We have an interesting approach to the law in Quebec.

The balloting doesn't end until tonight but it looks as if the Parti
Quebecois is about to elect as its leader and, the way the polls are
running these days, Quebec's next premier, a 39-year-old, Andre
Boisclair, who admits to having used cocaine as recently as seven
years ago, while he was a cabinet minister in Lucien Bouchard's government.

Now, the use of cocaine was at the time and still is illegal. People
presumably are being incarcerated for it even as you read this.
They're certainly being incarcerated for selling cocaine. (That's
always been a puzzle: If buying marijuana, say, is no longer a crime,
why should selling marijuana be one?) But, if anything, the
revelation of Mr. Boisclair's drug use actually seemed to help his
campaign. In the short run, at least, he seemed a victim of the
boisterous press scrum at which he first addressed his former habits.

A cabinet minister admits to having broken the law, knowingly and
recklessly, and the public gets all bothered about the press being
rude, which admittedly the press often is, though usually not often
enough. Civility is a fine thing, but what does it say about our
values that his interrogators' rudeness won Mr. Boisclair more
sympathy than his own admitted law-breaking earned him contempt? Drug
use is supposed to be a victimless crime, but here's Mr. Boisclair
turned into a victim.

We like to think of ourselves as a sophisticated bunch in Quebec.
Yes, maybe cocaine use is illegal, but, hey, doesn't everybody do it?
Or at least doesn't everybody who counts do it? If you've got money,
if you disdain the slow lane, if you're famous, it seems you're
almost obliged to do it.

In this culture, being against recreational drug use, particularly of
a designer drug like cocaine, means not being cool. Sure, the
thinking goes, using cocaine may be against law, but it's a bad law:
We shouldn't be harassing people for their lifestyle choices. What
they do on their own time -- even ministers of the Crown -- is their
own business.

Except, it seems, if what they're doing on their own time in the
privacy of their own homes is -- I know this is a family newspaper
but in the interests of good journalism this disgusting act must be
described in its full details -- spreading margarine that is the same
colour as butter onto their toast or mashed potatoes or pancakes or
Brussels sprouts. And then -- brace yourself for this -- ingesting.

Some substance abuse clearly will not be tolerated, not even in
Quebec. For at the height of the PQ leadership campaign, when legal
relativism about cocaine was making the airwaves buzz, agents of the
Quebec Ministry of Agriculture raided four Quebec City Wal-Marts and
confiscated 72 tubs of illegal margarine. Street value: $179.28.

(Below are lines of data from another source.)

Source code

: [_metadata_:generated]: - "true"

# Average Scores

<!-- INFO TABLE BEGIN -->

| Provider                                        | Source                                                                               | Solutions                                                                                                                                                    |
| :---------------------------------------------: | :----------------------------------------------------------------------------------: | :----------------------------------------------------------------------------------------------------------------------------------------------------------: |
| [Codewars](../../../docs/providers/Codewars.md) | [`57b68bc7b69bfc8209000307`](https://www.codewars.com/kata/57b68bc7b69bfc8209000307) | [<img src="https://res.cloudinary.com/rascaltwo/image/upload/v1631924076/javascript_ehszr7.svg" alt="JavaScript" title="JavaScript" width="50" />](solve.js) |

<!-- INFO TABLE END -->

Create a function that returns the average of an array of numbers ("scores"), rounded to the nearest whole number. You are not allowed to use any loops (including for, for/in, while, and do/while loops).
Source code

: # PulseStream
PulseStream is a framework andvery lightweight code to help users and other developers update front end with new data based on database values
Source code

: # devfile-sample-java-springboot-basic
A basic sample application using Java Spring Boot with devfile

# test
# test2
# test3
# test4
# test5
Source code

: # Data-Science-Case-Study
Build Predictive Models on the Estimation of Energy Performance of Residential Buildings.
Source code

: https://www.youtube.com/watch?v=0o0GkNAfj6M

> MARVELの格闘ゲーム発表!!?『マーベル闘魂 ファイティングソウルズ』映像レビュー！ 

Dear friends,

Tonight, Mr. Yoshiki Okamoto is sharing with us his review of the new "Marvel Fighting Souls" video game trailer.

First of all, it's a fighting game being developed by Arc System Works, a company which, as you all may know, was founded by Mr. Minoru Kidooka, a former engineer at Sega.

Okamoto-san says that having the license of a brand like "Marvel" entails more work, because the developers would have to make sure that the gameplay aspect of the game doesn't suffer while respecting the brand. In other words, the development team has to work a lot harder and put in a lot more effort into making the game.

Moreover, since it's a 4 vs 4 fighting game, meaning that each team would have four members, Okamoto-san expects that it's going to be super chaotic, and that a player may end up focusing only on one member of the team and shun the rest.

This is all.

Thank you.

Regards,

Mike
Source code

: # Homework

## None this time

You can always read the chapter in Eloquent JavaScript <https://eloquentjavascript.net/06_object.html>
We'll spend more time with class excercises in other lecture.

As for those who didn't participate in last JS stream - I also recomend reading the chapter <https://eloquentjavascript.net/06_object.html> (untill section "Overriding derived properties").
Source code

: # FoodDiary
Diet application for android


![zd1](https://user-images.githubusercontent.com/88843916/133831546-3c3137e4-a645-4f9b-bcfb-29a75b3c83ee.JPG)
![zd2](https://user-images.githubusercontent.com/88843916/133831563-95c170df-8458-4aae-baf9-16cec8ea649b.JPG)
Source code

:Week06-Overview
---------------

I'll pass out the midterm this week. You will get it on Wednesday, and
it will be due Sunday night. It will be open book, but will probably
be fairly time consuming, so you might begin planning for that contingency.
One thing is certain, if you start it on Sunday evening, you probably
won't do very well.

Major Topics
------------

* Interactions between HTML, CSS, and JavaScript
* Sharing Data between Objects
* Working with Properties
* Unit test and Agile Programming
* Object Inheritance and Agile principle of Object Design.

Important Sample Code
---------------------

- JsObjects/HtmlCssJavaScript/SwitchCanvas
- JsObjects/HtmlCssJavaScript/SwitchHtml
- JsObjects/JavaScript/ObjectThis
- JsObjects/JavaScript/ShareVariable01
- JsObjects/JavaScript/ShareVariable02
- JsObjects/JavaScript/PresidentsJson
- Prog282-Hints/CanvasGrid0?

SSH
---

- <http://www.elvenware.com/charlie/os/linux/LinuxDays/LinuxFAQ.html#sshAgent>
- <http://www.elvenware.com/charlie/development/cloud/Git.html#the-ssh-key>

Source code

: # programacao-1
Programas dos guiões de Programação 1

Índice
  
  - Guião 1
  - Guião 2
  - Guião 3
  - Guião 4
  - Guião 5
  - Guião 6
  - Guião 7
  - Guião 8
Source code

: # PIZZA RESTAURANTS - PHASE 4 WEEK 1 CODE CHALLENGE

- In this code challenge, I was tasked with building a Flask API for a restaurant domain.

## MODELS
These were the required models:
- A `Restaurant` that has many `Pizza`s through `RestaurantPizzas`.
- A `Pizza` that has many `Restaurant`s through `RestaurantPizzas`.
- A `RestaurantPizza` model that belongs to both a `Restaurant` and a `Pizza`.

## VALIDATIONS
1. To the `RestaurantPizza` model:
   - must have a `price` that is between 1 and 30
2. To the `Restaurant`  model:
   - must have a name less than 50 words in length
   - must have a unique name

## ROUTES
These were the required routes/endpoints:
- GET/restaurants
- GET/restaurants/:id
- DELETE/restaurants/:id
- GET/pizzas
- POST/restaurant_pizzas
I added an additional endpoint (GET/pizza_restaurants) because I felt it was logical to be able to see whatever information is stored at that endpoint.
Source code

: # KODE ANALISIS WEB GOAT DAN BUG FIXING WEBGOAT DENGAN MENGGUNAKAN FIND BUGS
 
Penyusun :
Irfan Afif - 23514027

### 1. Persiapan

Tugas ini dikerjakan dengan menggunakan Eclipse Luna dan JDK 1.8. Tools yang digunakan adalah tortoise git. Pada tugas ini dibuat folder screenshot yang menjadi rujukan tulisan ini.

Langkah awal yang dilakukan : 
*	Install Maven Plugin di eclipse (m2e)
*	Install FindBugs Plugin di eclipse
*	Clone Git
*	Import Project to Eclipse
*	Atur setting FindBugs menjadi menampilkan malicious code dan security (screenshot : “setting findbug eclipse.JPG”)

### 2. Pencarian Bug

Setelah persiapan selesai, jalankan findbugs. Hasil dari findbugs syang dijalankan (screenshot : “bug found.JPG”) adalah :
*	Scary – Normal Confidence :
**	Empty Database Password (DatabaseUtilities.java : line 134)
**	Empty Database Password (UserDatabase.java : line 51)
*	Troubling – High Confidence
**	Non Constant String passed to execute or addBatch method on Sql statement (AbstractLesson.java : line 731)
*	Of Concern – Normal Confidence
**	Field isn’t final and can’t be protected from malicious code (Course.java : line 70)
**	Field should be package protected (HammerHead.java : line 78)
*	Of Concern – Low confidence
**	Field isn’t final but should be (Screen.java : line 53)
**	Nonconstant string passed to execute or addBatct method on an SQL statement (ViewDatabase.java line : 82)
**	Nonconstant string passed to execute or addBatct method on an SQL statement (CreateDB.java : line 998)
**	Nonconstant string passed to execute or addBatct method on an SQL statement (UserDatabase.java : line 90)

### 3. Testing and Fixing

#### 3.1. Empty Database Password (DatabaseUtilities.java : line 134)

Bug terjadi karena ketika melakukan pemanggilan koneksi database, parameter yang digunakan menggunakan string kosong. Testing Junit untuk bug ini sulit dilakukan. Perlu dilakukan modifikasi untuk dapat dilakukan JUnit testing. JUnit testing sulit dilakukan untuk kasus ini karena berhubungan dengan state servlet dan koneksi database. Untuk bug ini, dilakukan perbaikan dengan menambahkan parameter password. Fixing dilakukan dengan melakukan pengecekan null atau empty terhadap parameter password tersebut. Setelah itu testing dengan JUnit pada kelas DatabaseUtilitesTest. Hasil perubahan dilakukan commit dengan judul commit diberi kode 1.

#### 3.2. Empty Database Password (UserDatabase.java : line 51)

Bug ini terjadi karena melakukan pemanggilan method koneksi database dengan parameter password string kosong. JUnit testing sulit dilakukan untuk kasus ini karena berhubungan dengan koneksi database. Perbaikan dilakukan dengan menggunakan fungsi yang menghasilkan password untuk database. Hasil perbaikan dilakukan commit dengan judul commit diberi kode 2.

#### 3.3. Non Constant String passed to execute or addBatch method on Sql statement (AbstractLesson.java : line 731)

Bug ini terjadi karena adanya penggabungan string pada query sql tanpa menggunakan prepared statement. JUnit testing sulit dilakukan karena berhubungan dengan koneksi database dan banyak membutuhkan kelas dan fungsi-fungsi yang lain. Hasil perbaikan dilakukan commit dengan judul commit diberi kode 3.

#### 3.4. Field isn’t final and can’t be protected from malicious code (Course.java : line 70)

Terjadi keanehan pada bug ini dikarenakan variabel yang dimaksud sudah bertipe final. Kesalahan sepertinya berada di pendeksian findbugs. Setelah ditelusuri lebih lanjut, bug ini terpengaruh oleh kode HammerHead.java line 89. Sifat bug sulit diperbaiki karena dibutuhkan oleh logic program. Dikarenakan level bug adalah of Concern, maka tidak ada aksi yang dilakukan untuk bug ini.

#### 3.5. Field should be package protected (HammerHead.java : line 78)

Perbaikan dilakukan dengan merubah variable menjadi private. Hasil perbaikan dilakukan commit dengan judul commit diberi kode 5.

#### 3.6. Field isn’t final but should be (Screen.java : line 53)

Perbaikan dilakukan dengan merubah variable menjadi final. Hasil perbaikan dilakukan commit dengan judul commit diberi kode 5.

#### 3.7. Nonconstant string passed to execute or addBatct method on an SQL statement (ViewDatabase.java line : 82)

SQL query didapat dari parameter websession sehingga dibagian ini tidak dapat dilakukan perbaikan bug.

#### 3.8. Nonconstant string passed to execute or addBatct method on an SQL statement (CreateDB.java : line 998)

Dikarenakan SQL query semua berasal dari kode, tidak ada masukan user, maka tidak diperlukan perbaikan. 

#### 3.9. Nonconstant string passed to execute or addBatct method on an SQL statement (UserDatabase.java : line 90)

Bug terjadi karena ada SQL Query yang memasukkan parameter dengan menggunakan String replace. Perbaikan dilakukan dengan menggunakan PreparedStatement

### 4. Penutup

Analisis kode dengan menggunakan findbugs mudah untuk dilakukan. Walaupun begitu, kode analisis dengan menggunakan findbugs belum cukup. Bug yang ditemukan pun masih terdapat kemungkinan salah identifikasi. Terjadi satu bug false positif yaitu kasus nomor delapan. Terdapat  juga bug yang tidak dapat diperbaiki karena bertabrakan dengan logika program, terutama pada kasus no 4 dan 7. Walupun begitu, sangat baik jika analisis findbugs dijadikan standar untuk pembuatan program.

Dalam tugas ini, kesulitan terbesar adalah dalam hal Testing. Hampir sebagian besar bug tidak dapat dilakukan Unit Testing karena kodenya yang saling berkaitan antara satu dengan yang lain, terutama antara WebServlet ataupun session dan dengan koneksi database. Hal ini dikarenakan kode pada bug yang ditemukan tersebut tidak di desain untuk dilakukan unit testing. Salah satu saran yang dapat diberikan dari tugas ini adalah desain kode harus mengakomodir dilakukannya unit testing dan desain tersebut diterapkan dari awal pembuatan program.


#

In this province, margarine gets to be illegal by being the wrong
colour. It can be any colour it wants, except the same colour as
butter. Yes, Virginia, our government employs people to police the
colour of margarine.

The rationale is that this protects consumers from unscrupulous
margarine dealers who will try to pass off their edible vegetable
product as real butter, which supposedly is the status all margarine
aspires to. "I Can't Believe It's Not Butter" is the actual name of
one margarine Unilever produces.

But of course consumers aren't actually that stupid. The real reason
for the law is to make margarine more expensive to produce. Having to
stop the machines and change colour for the batch destined for Quebec
costs money. And white margarine is less attractive, which raises the
demand for butter.

Finally, there's the popular psychodrama of the poor Quebec dairy
farm pitted against the foreign giant Wal-Mart. If it ever came out
that M. Boisclair got his drugs from a foreign multinational, well,
that would change everything.

We Quebecers evidently think we're smart enough to make our own
choices about narcotics. It's just margarines we can't be trusted with.

Maybe the law against cocaine use is a stupid law. We can debate
that, and probably should. I expect we'd get opinions on both sides.

But everybody who doesn't have his own dairy herd understands the
margarine law really is a stupid law. But no politician will say the
emperor has no clothes and get rid of it.

With laws like that on the books, is it any wonder even cabinet
ministers feel they can pick and choose exactly which laws they'll obey?